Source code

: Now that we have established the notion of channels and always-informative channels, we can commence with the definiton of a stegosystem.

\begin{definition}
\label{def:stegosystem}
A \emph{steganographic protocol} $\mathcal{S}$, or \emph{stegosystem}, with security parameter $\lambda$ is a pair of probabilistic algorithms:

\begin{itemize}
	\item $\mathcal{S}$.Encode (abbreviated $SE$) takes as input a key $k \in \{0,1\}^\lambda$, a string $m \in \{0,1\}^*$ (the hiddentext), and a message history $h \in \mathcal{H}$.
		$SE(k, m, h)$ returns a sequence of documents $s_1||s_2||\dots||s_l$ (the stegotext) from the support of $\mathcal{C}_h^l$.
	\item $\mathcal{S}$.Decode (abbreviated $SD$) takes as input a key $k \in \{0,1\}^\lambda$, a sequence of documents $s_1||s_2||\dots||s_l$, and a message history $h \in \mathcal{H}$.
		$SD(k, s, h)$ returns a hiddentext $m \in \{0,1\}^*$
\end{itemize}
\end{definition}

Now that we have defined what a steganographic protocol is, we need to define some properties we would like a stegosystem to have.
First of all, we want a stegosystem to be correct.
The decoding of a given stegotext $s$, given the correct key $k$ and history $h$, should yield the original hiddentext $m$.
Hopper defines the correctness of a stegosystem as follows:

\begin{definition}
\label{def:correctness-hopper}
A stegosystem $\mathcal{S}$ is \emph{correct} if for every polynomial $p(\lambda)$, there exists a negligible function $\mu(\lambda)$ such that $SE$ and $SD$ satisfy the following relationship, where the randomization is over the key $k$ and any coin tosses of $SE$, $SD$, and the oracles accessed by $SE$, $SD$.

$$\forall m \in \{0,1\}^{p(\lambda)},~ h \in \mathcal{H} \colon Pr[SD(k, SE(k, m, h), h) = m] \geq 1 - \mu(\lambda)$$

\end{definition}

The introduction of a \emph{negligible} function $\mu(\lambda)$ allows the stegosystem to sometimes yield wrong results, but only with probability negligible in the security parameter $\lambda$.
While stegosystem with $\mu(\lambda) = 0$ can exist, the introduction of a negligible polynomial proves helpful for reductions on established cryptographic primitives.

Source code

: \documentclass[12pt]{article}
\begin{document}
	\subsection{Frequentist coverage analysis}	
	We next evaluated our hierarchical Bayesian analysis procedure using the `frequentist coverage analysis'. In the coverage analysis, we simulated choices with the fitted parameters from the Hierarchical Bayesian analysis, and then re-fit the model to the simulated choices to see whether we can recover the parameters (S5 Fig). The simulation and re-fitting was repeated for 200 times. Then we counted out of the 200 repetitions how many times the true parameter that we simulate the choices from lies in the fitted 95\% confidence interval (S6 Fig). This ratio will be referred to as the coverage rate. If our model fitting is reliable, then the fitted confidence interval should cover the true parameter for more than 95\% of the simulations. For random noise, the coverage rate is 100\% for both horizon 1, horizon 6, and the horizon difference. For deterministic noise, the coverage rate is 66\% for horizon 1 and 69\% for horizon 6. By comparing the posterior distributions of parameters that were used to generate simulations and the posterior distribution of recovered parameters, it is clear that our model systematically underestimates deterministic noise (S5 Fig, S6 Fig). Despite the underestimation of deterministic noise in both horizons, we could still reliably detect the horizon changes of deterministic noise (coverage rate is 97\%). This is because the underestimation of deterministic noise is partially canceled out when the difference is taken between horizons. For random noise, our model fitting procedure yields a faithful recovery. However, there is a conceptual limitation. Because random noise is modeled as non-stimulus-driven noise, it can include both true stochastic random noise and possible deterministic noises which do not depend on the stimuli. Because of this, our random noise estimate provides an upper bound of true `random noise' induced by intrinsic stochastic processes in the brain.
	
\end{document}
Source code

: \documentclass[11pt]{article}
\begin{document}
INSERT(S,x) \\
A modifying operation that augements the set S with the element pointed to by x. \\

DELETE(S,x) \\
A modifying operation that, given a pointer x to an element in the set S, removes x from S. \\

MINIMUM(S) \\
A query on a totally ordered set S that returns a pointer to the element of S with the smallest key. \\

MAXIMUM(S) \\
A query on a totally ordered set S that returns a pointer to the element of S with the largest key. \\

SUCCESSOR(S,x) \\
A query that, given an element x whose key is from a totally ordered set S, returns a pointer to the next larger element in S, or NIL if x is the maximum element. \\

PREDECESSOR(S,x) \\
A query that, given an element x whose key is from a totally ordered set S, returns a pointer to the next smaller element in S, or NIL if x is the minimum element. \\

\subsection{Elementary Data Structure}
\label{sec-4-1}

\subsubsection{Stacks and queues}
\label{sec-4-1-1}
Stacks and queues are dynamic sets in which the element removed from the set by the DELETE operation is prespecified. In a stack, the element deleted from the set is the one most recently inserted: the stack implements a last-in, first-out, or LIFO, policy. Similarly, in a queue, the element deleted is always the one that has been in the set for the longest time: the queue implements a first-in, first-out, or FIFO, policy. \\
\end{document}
..............................
Beginning with the first line and ending with the last, copy the material above exactly.

TASK RESULT:
Source code

: Now that we have established the notion of channels and always-informative channels, we can commence with the definiton of a stegosystem.

\begin{definition}
\label{def:stegosystem}
A \emph{steganographic protocol} $\mathcal{S}$, or \emph{stegosystem}, with security parameter $\lambda$ is a pair of probabilistic algorithms:

\begin{itemize}
	\item $\mathcal{S}$.Encode (abbreviated $SE$) takes as input a key $k \in \{0,1\}^\lambda$, a string $m \in \{0,1\}^*$ (the hiddentext), and a message history $h \in \mathcal{H}$.
		$SE(k, m, h)$ returns a sequence of documents $s_1||s_2||\dots||s_l$ (the stegotext) from the support of $\mathcal{C}_h^l$.
	\item $\mathcal{S}$.Decode (abbreviated $SD$) takes as input a key $k \in \{0,1\}^\lambda$, a sequence of documents $s_1||s_2||\dots||s_l$, and a message history $h \in \mathcal{H}$.
		$SD(k, s, h)$ returns a hiddentext $m \in \{0,1\}^*$
\end{itemize}
\end{definition}

Now that we have defined what a steganographic protocol is, we need to define some properties we would like a stegosystem to have.
First of all, we want a stegosystem to be correct.
The decoding of a given stegotext $s$, given the correct key $k$ and history $h$, should yield the original hiddentext $m$.
Hopper defines the correctness of a stegosystem as follows:

\begin{definition}
\label{def:correctness-hopper}
A stegosystem $\mathcal{S}$ is \emph{correct} if for every polynomial $p(\lambda)$, there exists a negligible function $\mu(\lambda)$ such that $SE$ and $SD$ satisfy the following relationship, where the randomization is over the key $k$ and any coin tosses of $SE$, $SD$, and the oracles accessed by $SE$, $SD$.

$$\forall m \in \{0,1\}^{p(\lambda)},~ h \in \mathcal{H} \colon Pr[SD(k, SE(k, m, h), h) = m] \geq 1 - \mu(\lambda)$$

\end{definition}

The introduction of a \emph{negligible} function $\mu(\lambda)$ allows the stegosystem to sometimes yield wrong results, but only with probability negligible in the security parameter $\lambda$.
While stegosystem with $\mu(\lambda) = 0$ can exist, the introduction of a negligible polynomial proves helpful for reductions on established cryptographic primitives.

Source code

: \documentclass[12pt]{article}
\begin{document}
	\subsection{Frequentist coverage analysis}	
	We next evaluated our hierarchical Bayesian analysis procedure using the `frequentist coverage analysis'. In the coverage analysis, we simulated choices with the fitted parameters from the Hierarchical Bayesian analysis, and then re-fit the model to the simulated choices to see whether we can recover the parameters (S5 Fig). The simulation and re-fitting was repeated for 200 times. Then we counted out of the 200 repetitions how many times the true parameter that we simulate the choices from lies in the fitted 95\% confidence interval (S6 Fig). This ratio will be referred to as the coverage rate. If our model fitting is reliable, then the fitted confidence interval should cover the true parameter for more than 95\% of the simulations. For random noise, the coverage rate is 100\% for both horizon 1, horizon 6, and the horizon difference. For deterministic noise, the coverage rate is 66\% for horizon 1 and 69\% for horizon 6. By comparing the posterior distributions of parameters that were used to generate simulations and the posterior distribution of recovered parameters, it is clear that our model systematically underestimates deterministic noise (S5 Fig, S6 Fig). Despite the underestimation of deterministic noise in both horizons, we could still reliably detect the horizon changes of deterministic noise (coverage rate is 97\%). This is because the underestimation of deterministic noise is partially canceled out when the difference is taken between horizons. For random noise, our model fitting procedure yields a faithful recovery. However, there is a conceptual limitation. Because random noise is modeled as non-stimulus-driven noise, it can include both true stochastic random noise and possible deterministic noises which do not depend on the stimuli. Because of this, our random noise estimate provides an upper bound of true `random noise' induced by intrinsic stochastic processes in the brain.
	
\end{document}
Source code

: \documentclass[11pt]{article}
\begin{document}
INSERT(S,x) \\
A modifying operation that augements the set S with the element pointed to by x. \\

DELETE(S,x) \\
A modifying operation that, given a pointer x to an element in the set S, removes x from S. \\

MINIMUM(S) \\
A query on a totally ordered set S that returns a pointer to the element of S with the smallest key. \\

MAXIMUM(S) \\
A query on a totally ordered set S that returns a pointer to the element of S with the largest key. \\

SUCCESSOR(S,x) \\
A query that, given an element x whose key is from a totally ordered set S, returns a pointer to the next larger element in S, or NIL if x is the maximum element. \\

PREDECESSOR(S,x) \\
A query that, given an element x whose key is from a totally ordered set S, returns a pointer to the next smaller element in S, or NIL if x is the minimum element. \\

\subsection{Elementary Data Structure}
\label{sec-4-1}

\subsubsection{Stacks and queues}
\label{sec-4-1-1}
Stacks and queues are dynamic sets in which the element removed from the set by the DELETE operation is prespecified. In a stack, the element deleted from the set is the one most recently inserted: the stack implements a last-in, first-out, or LIFO, policy. Similarly, in a queue, the element deleted is always the one that has been in the set for the longest time: the queue implements a first-in, first-out, or FIFO, policy. \\
\end{document}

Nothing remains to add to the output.